Abstract

Kingstonite, ideally Rh3S4, is a new mineral from the Bir Bir river, Yubdo District, Wallaga Province, Ethiopia. It occurs as subhedral, tabular elongate to anhedral inclusions in a Pt-Fe nugget with the associated minerals isoferroplatinum, tetraferroplatinum, a Cu-bearing Pt-Fe alloy, osmium, enriched oxide remnants of osmium, laurite, bowieite, ferrorhodsite and cuprorhodsite. It is opaque with a metallic lustre, has a black streak, is brittle and has a subconchoidal fracture and a good cleavage parallel to [001]. VHN25 is 871–920 kg/mm2. In plane-polarized reflected light, kingstonite is a pale slightly brownish grey colour. It is weakly pleochroic and displays a weak bireflectance. It does not possess internal reflections. The anisotropy is weak to moderate in dull greys and browns. Reflectance data and colour values are tabulated. Average results of twenty electron microprobe analyses on four grains give Rh 46.5, Ir 16.4, Pt 11.2, S 25.6, total 99.7 wt.%. The empirical formula is (Rh2.27Ir0.43Pt0.29)∑2.99S4.01, based on 7 atoms per formula unit (a.p.f.u.). Kingstonite is monoclinic (C2/m) with a = 10.4616(5), b = 10.7527(5), c = 6.2648(3) Å, β = 109.000(5)°, V = 666.34(1) Å3 (Z = 6). The calculated density is 7.52 g/cm3 (on the basis of the empirical formula and unit-cell parameters refined from powder data).

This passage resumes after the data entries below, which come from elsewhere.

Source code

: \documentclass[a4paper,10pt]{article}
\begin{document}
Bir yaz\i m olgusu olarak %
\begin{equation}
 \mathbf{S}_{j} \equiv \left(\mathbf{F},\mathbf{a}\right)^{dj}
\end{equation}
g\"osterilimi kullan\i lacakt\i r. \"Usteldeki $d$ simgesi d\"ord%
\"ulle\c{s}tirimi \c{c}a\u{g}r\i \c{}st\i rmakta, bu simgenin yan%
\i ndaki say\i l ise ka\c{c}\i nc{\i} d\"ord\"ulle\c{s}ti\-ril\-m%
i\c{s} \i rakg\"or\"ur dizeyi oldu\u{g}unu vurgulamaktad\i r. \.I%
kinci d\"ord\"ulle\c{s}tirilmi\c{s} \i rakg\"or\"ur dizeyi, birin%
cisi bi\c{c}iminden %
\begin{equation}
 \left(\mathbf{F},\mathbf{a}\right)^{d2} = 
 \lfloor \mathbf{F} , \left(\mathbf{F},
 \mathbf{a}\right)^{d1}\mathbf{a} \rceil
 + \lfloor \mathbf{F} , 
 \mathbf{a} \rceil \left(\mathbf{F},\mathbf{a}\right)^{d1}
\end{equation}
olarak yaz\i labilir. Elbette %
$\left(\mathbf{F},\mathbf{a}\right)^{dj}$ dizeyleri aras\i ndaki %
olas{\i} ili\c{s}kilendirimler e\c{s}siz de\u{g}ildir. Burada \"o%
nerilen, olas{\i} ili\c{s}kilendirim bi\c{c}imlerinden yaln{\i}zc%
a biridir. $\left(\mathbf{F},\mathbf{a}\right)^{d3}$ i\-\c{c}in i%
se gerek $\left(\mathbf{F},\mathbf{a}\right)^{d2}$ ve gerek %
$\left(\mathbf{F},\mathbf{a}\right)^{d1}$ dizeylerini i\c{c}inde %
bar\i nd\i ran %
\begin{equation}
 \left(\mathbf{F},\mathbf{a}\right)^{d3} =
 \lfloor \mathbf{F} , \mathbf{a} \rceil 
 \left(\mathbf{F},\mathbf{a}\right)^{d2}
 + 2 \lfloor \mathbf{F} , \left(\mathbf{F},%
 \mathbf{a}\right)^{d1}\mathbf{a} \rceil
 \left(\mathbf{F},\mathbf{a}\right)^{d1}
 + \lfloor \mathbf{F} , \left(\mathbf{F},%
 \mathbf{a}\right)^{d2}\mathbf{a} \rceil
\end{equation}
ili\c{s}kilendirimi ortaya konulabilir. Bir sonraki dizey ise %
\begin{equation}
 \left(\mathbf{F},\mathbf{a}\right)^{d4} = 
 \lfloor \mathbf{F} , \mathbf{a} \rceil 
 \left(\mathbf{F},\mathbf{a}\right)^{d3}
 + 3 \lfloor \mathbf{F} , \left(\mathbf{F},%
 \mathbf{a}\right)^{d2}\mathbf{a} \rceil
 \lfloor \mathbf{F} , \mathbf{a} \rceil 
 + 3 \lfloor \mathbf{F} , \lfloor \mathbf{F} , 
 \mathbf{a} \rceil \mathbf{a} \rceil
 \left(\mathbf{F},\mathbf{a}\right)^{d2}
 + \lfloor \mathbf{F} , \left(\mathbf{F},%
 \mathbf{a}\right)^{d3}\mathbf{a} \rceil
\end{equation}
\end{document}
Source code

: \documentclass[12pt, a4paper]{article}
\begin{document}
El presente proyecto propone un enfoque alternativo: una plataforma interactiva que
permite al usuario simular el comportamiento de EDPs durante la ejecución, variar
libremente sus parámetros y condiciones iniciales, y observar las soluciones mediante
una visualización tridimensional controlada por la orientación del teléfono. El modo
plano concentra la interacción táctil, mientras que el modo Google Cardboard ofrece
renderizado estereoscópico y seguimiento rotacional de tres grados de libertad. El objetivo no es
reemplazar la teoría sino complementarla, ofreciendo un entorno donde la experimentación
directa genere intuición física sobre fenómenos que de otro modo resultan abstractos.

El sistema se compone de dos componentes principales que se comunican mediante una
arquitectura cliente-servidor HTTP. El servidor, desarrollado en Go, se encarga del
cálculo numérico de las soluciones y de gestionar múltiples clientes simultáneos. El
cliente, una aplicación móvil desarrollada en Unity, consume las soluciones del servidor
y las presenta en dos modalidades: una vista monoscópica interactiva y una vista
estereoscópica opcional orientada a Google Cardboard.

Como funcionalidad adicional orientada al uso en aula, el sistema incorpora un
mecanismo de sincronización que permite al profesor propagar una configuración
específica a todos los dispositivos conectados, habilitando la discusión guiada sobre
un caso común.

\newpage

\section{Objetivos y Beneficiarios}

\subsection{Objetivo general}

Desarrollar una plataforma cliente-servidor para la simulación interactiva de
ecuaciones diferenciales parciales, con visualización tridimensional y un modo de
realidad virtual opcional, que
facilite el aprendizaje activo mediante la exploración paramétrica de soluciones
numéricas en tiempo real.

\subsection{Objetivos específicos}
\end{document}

The seven strongest X-ray powder-diffraction lines [d in Å(I) (hkl)] are: 3.156 (100) (310), 3.081 (100) (1̅31), 2.957 (90) (002), 2.234 (60) (202), 1.941 (50) (2̅23), 1.871 (80) (4̅41) and 1.791 (90) (060, 1̅33). The structure of kingstonite was solved and refined to Rp = 3.8%. There are four distinct metal sites with Rh occupancies of 0.64–0.89. Two metal sites are regular RhS6 octahedra that share edges to form a ribbon running parallel to c. The other two metal sites are coordinated by 4 S + 2 Rh and 5 S + 2 Rh and define a puckered Rh6 ring. The ribbons of regular RhS6 octahedra alternate with the columns of Rh6 rings linked by S atoms. S–S bridges also connect the ribbons and columns. As such, the kingstonite structure is essentially that of synthetic Rh3S4. Minor differences in the unit-cell parameters, atom coordinates and displacement parameters of kingstonite and synthetic Rh3S4 arise from the considerable substitution of Ir for Rh. The mineral name honours Gordon Kingston (formerly of Cardiff University) in recognition of his contributions to platinum group element mineralogy and the geology of their mineral deposits.